Portrait d'Amandine Germain dans un parc.
© Jean-Sébastien Faure

Amandine Germain : "Nous souhaitons déployer les lieux d’écoute et de parole en direction des jeunes"

Amandine Germain est adjointe à la maire de Grenoble en charge de la santé, de l’alimentation et de la restauration collective et Conseillère départementale de l’Isère.

Santé

Par Isabelle Ambregna, publié le 28 août 2026

Article

La santé mentale est-elle l’affaire des villes ?

La santé, qui inclut la santé mentale, est l’affaire de toutes et de tous. Cela concerne donc aussi les villes. Grenoble s’inscrit dans une définition de santé globale telle que la définit l’OMS : la santé doit être pensée comme un tout. La santé mentale n’est pas notre compétence première, pour autant, on s’en empare !

De quelle manière ?

Grenoble fait partie du Réseau des Villes Santé, ce qui signifie que nous inscrivons la santé physique et mentale dans toutes les politiques publiques. L’urbanisme, avec des espaces de végétalisation, synonymes de respiration et de lien social, doit être favorable à la santé, au même titre que la qualité des logements (isolation et luminosité), l’alimentation, le sport… Tous ces axes se concrétisent dans le Plan municipal de santé.

Quelles actions portez-vous auprès des jeunes ?

Pour prévenir et mieux accompagner la détresse mentale des jeunes et des enfants, nous souhaitons déployer les lieux d’écoute et de parole en direction des jeunes, en lien avec l’ensemble des partenaires, et notamment la Maison des adolescents gérée par l’association

le Codase.

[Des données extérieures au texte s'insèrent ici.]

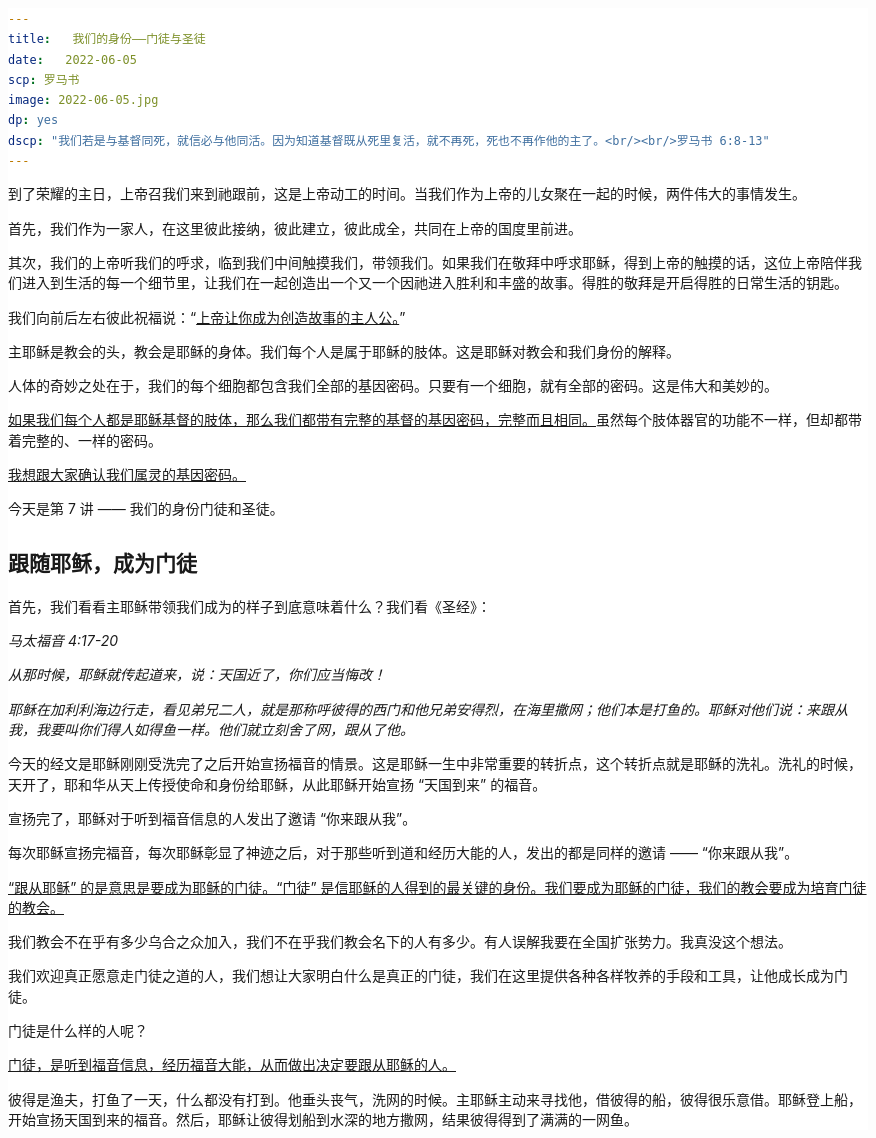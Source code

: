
 ```yaml
---
title:   我们的身份——门徒与圣徒
date:   2022-06-05
scp: 罗马书
image: 2022-06-05.jpg
dp: yes
dscp: "我们若是与基督同死，就信必与他同活。因为知道基督既从死里复活，就不再死，死也不再作他的主了。<br/><br/>罗马书 6:8-13"
---
```


到了荣耀的主日，上帝召我们来到祂跟前，这是上帝动工的时间。当我们作为上帝的儿女聚在一起的时候，两件伟大的事情发生。

首先，我们作为一家人，在这里彼此接纳，彼此建立，彼此成全，共同在上帝的国度里前进。

其次，我们的上帝听我们的呼求，临到我们中间触摸我们，带领我们。如果我们在敬拜中呼求耶稣，得到上帝的触摸的话，这位上帝陪伴我们进入到生活的每一个细节里，让我们在一起创造出一个又一个因祂进入胜利和丰盛的故事。得胜的敬拜是开启得胜的日常生活的钥匙。

我们向前后左右彼此祝福说：“<u>上帝让你成为创造故事的主人公。</u>”

主耶稣是教会的头，教会是耶稣的身体。我们每个人是属于耶稣的肢体。这是耶稣对教会和我们身份的解释。

人体的奇妙之处在于，我们的每个细胞都包含我们全部的基因密码。只要有一个细胞，就有全部的密码。这是伟大和美妙的。

<u>如果我们每个人都是耶稣基督的肢体，那么我们都带有完整的基督的基因密码，完整而且相同。</u>虽然每个肢体器官的功能不一样，但却都带着完整的、一样的密码。

<u>我想跟大家确认我们属灵的基因密码。</u>


今天是第 7 讲 —— 我们的身份门徒和圣徒。

## 跟随耶稣，成为门徒

首先，我们看看主耶稣带领我们成为的样子到底意味着什么？我们看《圣经》：

*马太福音 4:17-20*

*从那时候，耶稣就传起道来，说：天国近了，你们应当悔改！*

*耶稣在加利利海边行走，看见弟兄二人，就是那称呼彼得的西门和他兄弟安得烈，在海里撒网；他们本是打鱼的。耶稣对他们说：来跟从我，我要叫你们得人如得鱼一样。他们就立刻舍了网，跟从了他。*


今天的经文是耶稣刚刚受洗完了之后开始宣扬福音的情景。这是耶稣一生中非常重要的转折点，这个转折点就是耶稣的洗礼。洗礼的时候，天开了，耶和华从天上传授使命和身份给耶稣，从此耶稣开始宣扬 “天国到来” 的福音。

宣扬完了，耶稣对于听到福音信息的人发出了邀请 “你来跟从我”。

每次耶稣宣扬完福音，每次耶稣彰显了神迹之后，对于那些听到道和经历大能的人，发出的都是同样的邀请 —— “你来跟从我”。

<u>“跟从耶稣” 的是意思是要成为耶稣的门徒。“门徒” 是信耶稣的人得到的最关键的身份。我们要成为耶稣的门徒，我们的教会要成为培育门徒的教会。</u>

我们教会不在乎有多少乌合之众加入，我们不在乎我们教会名下的人有多少。有人误解我要在全国扩张势力。我真没这个想法。

我们欢迎真正愿意走门徒之道的人，我们想让大家明白什么是真正的门徒，我们在这里提供各种各样牧养的手段和工具，让他成长成为门徒。

门徒是什么样的人呢？

<u>门徒，是听到福音信息，经历福音大能，从而做出决定要跟从耶稣的人。</u>

彼得是渔夫，打鱼了一天，什么都没有打到。他垂头丧气，洗网的时候。主耶稣主动来寻找他，借彼得的船，彼得很乐意借。耶稣登上船，开始宣扬天国到来的福音。然后，耶稣让彼得划船到水深的地方撒网，结果彼得得到了满满的一网鱼。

Une équipe mobile composée de travailleurs et de travailleuses pair-es a également été affectée à la réduction des risques liés aux addictions. Grenoble fait partie des 11 villes de France qui ont conservé leur propre service de santé scolaire. Trente-cinq personnes travaillent au quotidien et repèrent de plus en plus d’enfants développant des neuroatypies (TSA, TDAH…). Un parcours de prévention et de lutte contre les violences sexuelles existe sous forme d’ateliers de la grande section de maternelle jusqu’en CM2, avec des temps d’écoute qualitative.

Grenoble est aussi une ville hospitalière : nous soutenons les associations engagées auprès des personnes migrantes en situation de stress post-traumatique. Pour les personnes rencontrant des pathologies mentales, il existe le dispositif national « Un chez soi d’abord », qui mobilise aussi le CCAS, le Centre Hospitalier Alpes-Isère, le Relais Ozanam, l’Oiseau Bleu et Point d’Eau… Ce dispositif leur permet d’accéder au logement et à un accompagnement renforcé. Il s’étendra prochainement aux jeunes.